#### INSTRUCTIONS TO FOLLOW
Please report every line in the entries that contains the string "будет".

=== ENTRIES PROVIDED ===

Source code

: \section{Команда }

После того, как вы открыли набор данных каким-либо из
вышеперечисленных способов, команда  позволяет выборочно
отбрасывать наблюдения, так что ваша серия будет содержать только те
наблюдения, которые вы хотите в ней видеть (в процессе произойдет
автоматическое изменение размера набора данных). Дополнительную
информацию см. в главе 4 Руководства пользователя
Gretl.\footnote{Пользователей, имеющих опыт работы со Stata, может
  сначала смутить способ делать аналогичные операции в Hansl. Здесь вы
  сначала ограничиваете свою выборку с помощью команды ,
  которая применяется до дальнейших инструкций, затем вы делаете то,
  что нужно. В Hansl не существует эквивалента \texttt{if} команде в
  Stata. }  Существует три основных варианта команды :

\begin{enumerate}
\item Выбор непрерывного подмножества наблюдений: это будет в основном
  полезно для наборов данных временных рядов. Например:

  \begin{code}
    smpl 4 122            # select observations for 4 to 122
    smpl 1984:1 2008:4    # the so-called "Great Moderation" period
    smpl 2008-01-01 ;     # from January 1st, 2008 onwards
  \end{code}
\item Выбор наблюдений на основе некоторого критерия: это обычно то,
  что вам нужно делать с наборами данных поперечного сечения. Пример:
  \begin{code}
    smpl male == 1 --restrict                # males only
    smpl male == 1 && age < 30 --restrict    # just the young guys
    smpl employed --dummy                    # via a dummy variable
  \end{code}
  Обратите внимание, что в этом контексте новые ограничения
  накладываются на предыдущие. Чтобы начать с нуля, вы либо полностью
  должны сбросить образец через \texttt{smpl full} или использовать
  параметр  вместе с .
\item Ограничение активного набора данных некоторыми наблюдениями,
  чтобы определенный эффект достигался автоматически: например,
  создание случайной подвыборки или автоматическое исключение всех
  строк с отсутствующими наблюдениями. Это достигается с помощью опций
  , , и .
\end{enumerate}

===

#### TASK SOLUTION
отбрасывать наблюдения, так что ваша серия будет содержать только те
\item Выбор непрерывного подмножества наблюдений: это будет в основном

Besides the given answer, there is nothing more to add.